The word "プロジェクトパス" occurs in some lines of the data. Return each such line.
:: Excerpted data
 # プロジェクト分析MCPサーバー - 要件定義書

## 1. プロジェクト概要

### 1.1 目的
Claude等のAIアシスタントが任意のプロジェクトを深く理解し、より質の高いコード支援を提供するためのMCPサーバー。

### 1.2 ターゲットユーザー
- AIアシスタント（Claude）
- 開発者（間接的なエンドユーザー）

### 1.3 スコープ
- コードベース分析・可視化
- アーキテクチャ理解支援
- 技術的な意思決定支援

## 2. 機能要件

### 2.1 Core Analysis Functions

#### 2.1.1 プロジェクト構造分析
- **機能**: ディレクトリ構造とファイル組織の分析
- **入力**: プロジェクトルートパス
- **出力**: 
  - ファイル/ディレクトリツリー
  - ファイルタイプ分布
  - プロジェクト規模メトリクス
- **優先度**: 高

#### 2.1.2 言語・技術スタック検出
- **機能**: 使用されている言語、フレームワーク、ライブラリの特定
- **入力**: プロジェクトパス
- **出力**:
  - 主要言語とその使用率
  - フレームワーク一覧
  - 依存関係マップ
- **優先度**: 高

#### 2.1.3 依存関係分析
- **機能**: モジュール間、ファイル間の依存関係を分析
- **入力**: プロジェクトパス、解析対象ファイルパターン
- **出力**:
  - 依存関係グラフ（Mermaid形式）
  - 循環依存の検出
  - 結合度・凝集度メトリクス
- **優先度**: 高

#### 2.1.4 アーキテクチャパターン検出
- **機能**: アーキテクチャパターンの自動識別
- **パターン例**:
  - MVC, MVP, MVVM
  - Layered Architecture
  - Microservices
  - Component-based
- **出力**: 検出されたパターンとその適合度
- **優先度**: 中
::::
Task result -
- **入力**: プロジェクトパス
- **入力**: プロジェクトパス、解析対象ファイルパターン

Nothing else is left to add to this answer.